What you will do:
Print the listing below from its opening line through the line holding "上面的方法不接受任何参数，我们可以直接用数据。", both ends included.

Provided records:
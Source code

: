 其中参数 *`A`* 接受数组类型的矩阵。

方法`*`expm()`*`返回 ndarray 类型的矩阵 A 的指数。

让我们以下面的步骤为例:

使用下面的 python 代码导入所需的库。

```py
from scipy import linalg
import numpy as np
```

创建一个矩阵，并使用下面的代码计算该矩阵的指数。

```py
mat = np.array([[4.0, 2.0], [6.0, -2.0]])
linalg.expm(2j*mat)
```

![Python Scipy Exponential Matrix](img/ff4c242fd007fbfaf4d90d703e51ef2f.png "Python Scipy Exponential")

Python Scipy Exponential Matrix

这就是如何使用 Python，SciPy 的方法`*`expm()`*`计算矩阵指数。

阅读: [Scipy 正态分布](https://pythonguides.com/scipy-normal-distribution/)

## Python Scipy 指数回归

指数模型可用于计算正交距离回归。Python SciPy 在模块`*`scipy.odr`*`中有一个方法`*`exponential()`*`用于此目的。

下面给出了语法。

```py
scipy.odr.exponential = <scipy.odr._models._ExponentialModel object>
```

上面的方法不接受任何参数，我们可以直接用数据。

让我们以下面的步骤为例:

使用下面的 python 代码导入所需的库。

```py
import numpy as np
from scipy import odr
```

Response to the exercise:
Source code

: 其中参数 *`A`* 接受数组类型的矩阵。

方法`*`expm()`*`返回 ndarray 类型的矩阵 A 的指数。

让我们以下面的步骤为例:

使用下面的 python 代码导入所需的库。

```py
from scipy import linalg
import numpy as np
```

创建一个矩阵，并使用下面的代码计算该矩阵的指数。

```py
mat = np.array([[4.0, 2.0], [6.0, -2.0]])
linalg.expm(2j*mat)
```

![Python Scipy Exponential Matrix](img/ff4c242fd007fbfaf4d90d703e51ef2f.png "Python Scipy Exponential")

Python Scipy Exponential Matrix

这就是如何使用 Python，SciPy 的方法`*`expm()`*`计算矩阵指数。

阅读: [Scipy 正态分布](https://pythonguides.com/scipy-normal-distribution/)

## Python Scipy 指数回归

指数模型可用于计算正交距离回归。Python SciPy 在模块`*`scipy.odr`*`中有一个方法`*`exponential()`*`用于此目的。

下面给出了语法。

```py
scipy.odr.exponential = <scipy.odr._models._ExponentialModel object>
```

上面的方法不接受任何参数，我们可以直接用数据。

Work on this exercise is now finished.